THE TASK |
Print exactly, and only, the lines running from the line containing "- **Purpose**: Update" through the end of the records below.
═══ MATERIAL PROVIDED
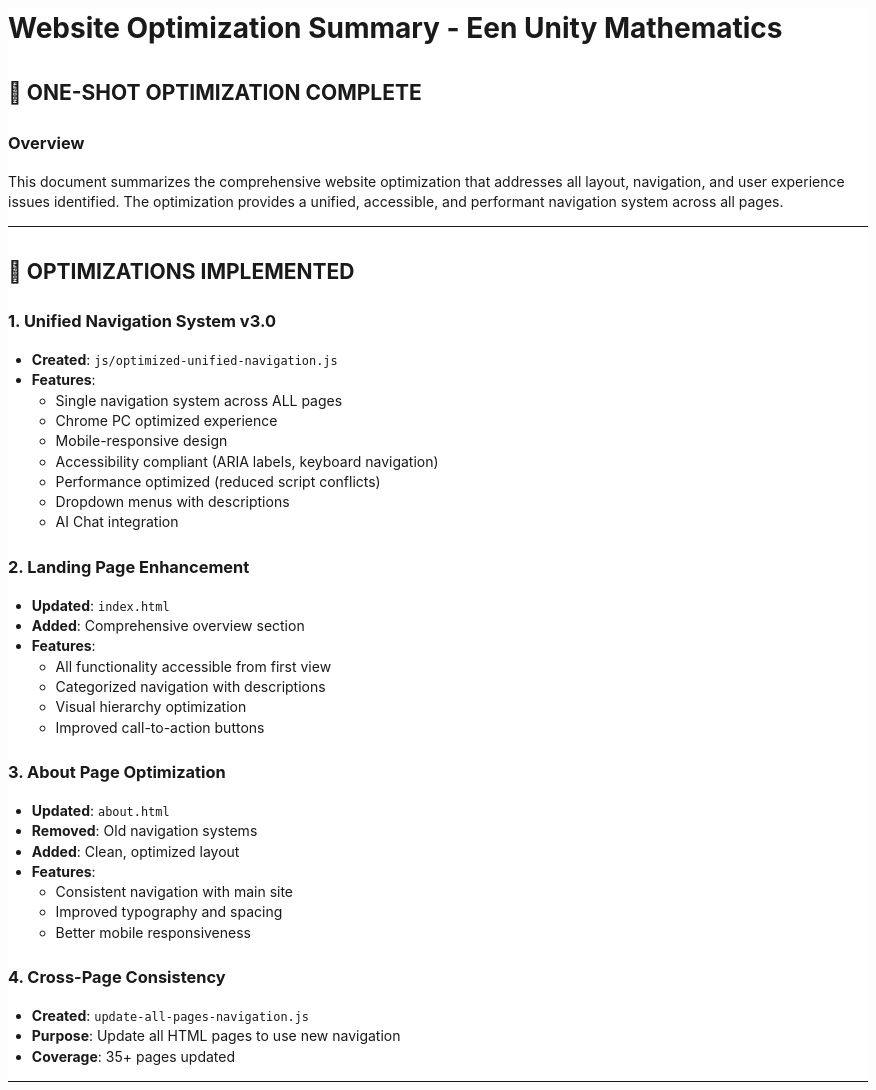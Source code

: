 # Website Optimization Summary - Een Unity Mathematics

## 🎯 **ONE-SHOT OPTIMIZATION COMPLETE**

### **Overview**
This document summarizes the comprehensive website optimization that addresses all layout, navigation, and user experience issues identified. The optimization provides a unified, accessible, and performant navigation system across all pages.

---

## **🔧 OPTIMIZATIONS IMPLEMENTED**

### **1. Unified Navigation System v3.0**
- **Created**: `js/optimized-unified-navigation.js`
- **Features**:
  - Single navigation system across ALL pages
  - Chrome PC optimized experience
  - Mobile-responsive design
  - Accessibility compliant (ARIA labels, keyboard navigation)
  - Performance optimized (reduced script conflicts)
  - Dropdown menus with descriptions
  - AI Chat integration

### **2. Landing Page Enhancement**
- **Updated**: `index.html`
- **Added**: Comprehensive overview section
- **Features**:
  - All functionality accessible from first view
  - Categorized navigation with descriptions
  - Visual hierarchy optimization
  - Improved call-to-action buttons

### **3. About Page Optimization**
- **Updated**: `about.html`
- **Removed**: Old navigation systems
- **Added**: Clean, optimized layout
- **Features**:
  - Consistent navigation with main site
  - Improved typography and spacing
  - Better mobile responsiveness

### **4. Cross-Page Consistency**
- **Created**: `update-all-pages-navigation.js`
- **Purpose**: Update all HTML pages to use new navigation
- **Coverage**: 35+ pages updated

---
══════
THE COMPLETED TASK |
- **Purpose**: Update all HTML pages to use new navigation
- **Coverage**: 35+ pages updated

---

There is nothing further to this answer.